Elunajeya · 04/04/2025 09:27

You can apply for CMS, but as he’s living with 3 other DC, and on benefits, it will be next to nothing.

healthybychristmas · 04/04/2025 09:48

Elunajeya · 04/04/2025 09:27

You can apply for CMS, but as he’s living with 3 other DC, and on benefits, it will be next to nothing.

Surely he isn't financially responsible for those children?

Elunajeya · 04/04/2025 09:51

@healthybychristmas If he lives in the same home as them, CMS view that he is, yes.

Mummaonherown · 04/04/2025 09:58

@AnneLovesGilbert he won't disclose he's living at her house as he has his own property (council home which he lied about circumstances to get) he'll use his address or his mum's.
But, why as they aren't his children, he shouldn't be responsible for them why should my child suffer

OP posts:
Mummaonherown · 04/04/2025 10:01

@Elunajeya absolute madness!

OP posts:
AnneLovesGilbert · 04/04/2025 10:03

The CMS don’t care that they’re not his. If he isn’t registered as living there it won’t be an issue.

He sounds absolutely awful, your son is probably better off without him.

Bananalanacake · 04/04/2025 11:17

The new gf is pretty stupid to let a random man move into her DCs safe space after knowing him for 5 months, how pathetic to put him before her kids.

Mummaonherown · 04/04/2025 11:35

@AnneLovesGilbert I honestly didn't know this, thanks for the heads-up. Like I said, I doubt he will register himself as living there, he's got a council place (studio) which he is claiming UC for while working not declaring income (£185 day rate) as a bricklayer, so wouldn't be entitled to that money. He'll sublet the flat in time, he comes from a family of benefit fraudsters, his step dad and dad both sublet their council homes so I'm sure he'll be encouraged to do the same.

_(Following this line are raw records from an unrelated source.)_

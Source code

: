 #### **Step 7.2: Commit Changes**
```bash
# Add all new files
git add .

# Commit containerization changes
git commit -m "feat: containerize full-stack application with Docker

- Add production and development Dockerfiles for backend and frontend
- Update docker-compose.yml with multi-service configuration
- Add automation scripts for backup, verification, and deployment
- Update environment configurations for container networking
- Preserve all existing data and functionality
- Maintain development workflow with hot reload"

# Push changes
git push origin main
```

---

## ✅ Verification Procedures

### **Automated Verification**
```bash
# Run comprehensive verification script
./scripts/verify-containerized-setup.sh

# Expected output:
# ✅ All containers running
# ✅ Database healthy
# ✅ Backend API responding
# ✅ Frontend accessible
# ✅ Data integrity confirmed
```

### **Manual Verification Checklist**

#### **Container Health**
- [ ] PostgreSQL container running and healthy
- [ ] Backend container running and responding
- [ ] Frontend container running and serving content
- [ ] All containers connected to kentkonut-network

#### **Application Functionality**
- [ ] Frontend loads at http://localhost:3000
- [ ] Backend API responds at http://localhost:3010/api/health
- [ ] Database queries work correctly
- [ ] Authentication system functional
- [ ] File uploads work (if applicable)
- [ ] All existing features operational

He's a really bad dad, always has been - my friends felt that I "lead" him in parenting I probably did looking back at it.

OP posts:
Mummaonherown · 04/04/2025 11:37

@Bananalanacake I'm not 100% sure but I think she's had him there around the kids from day 1.
He was going swimming with her kids from 2months in.
My ex used to slag people off like her, he can't now can he.

I wonder where the children's dad is, 3 girls under 10!

OP posts:
ThatCyanJoker · 14/08/2025 20:20

Yes, in your own words ‘just leave it’. Focus on creating a steady , calm environment for your child, that’s what he really needs most in order to develop and thrive.You sound quite jealous of your ex’s new set up, tbh and you need to let that go.